== Records supplied ==
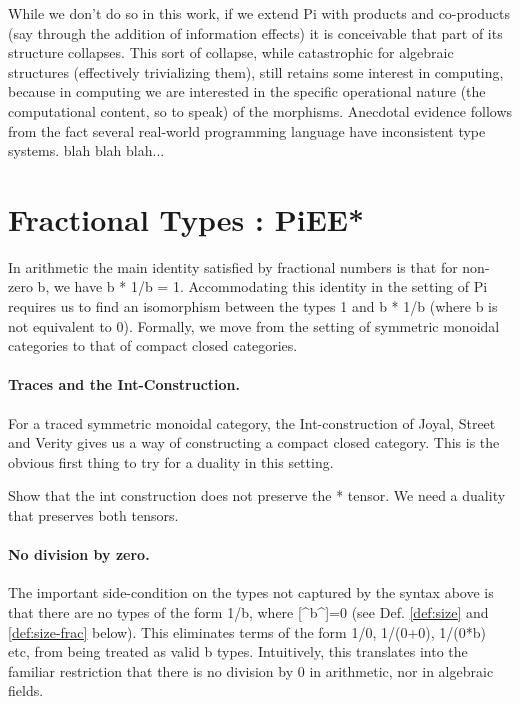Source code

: \documentclass[preprint]{sigplanconf}
\begin{document}
While we don't do so in this work, if we extend {{Pi}} with products
and co-products (say through the addition of information effects) it
is conceivable that part of its structure collapses. This sort of
collapse, while catastrophic for algebraic structures (effectively
trivializing them), still retains some interest in computing, because
in computing we are interested in the specific operational nature (the
computational content, so to speak) of the morphisms. Anecdotal evidence
follows from the fact several real-world programming language have
inconsistent type systems. blah blah blah...

\section{Fractional Types : {{PiEE*}} }
\label{sec:int}


In arithmetic the main identity satisfied by fractional numbers is that for
non-zero {{b}}, we have {{b * 1/b = 1}}. Accommodating this identity in the
setting of {{Pi}} requires us to find an isomorphism between the types {{1}}
and {{b * 1/b}} (where {{b}} is not equivalent to {{0}}). Formally, we move
from the setting of symmetric monoidal categories to that of compact closed
categories.

%


\paragraph*{Traces and the Int-Construction.}
For a traced symmetric monoidal category, the Int-construction of
Joyal, Street and Verity \cite{joyal1996traced} gives us a way of
constructing a compact closed category. This is the obvious first
thing to try for a duality in this setting.



Show that the int construction does not preserve the {{*}} tensor. We
need a duality that preserves both tensors.

\paragraph*{No division by zero.} 
The important side-condition on the types not captured by the syntax
above is that there are no types of the form {{1/b}}, where
{{[^b^]=0}} (see Def. \ref{def:size} and \ref{def:size-frac}
below). This eliminates terms of the form {{1/0}}, {{1/(0+0)}},
{{1/(0*b)}} etc, from being treated as valid {{b}} types. Intuitively,
this translates into the familiar restriction that there is no
division by 0 in arithmetic, nor in algebraic fields.
\end{document}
===
### Prompt
Please copy the records above word for word, leaving out every picture.

### Expected output
Source code

: \documentclass[preprint]{sigplanconf}
\begin{document}
While we don't do so in this work, if we extend {{Pi}} with products
and co-products (say through the addition of information effects) it
is conceivable that part of its structure collapses. This sort of
collapse, while catastrophic for algebraic structures (effectively
trivializing them), still retains some interest in computing, because
in computing we are interested in the specific operational nature (the
computational content, so to speak) of the morphisms. Anecdotal evidence
follows from the fact several real-world programming language have
inconsistent type systems. blah blah blah...

\section{Fractional Types : {{PiEE*}} }
\label{sec:int}


In arithmetic the main identity satisfied by fractional numbers is that for
non-zero {{b}}, we have {{b * 1/b = 1}}. Accommodating this identity in the
setting of {{Pi}} requires us to find an isomorphism between the types {{1}}
and {{b * 1/b}} (where {{b}} is not equivalent to {{0}}). Formally, we move
from the setting of symmetric monoidal categories to that of compact closed
categories.

%


\paragraph*{Traces and the Int-Construction.}
For a traced symmetric monoidal category, the Int-construction of
Joyal, Street and Verity \cite{joyal1996traced} gives us a way of
constructing a compact closed category. This is the obvious first
thing to try for a duality in this setting.



Show that the int construction does not preserve the {{*}} tensor. We
need a duality that preserves both tensors.

\paragraph*{No division by zero.} 
The important side-condition on the types not captured by the syntax
above is that there are no types of the form {{1/b}}, where
{{[^b^]=0}} (see Def. \ref{def:size} and \ref{def:size-frac}
below). This eliminates terms of the form {{1/0}}, {{1/(0+0)}},
{{1/(0*b)}} etc, from being treated as valid {{b}} types. Intuitively,
this translates into the familiar restriction that there is no
division by 0 in arithmetic, nor in algebraic fields.
\end{document}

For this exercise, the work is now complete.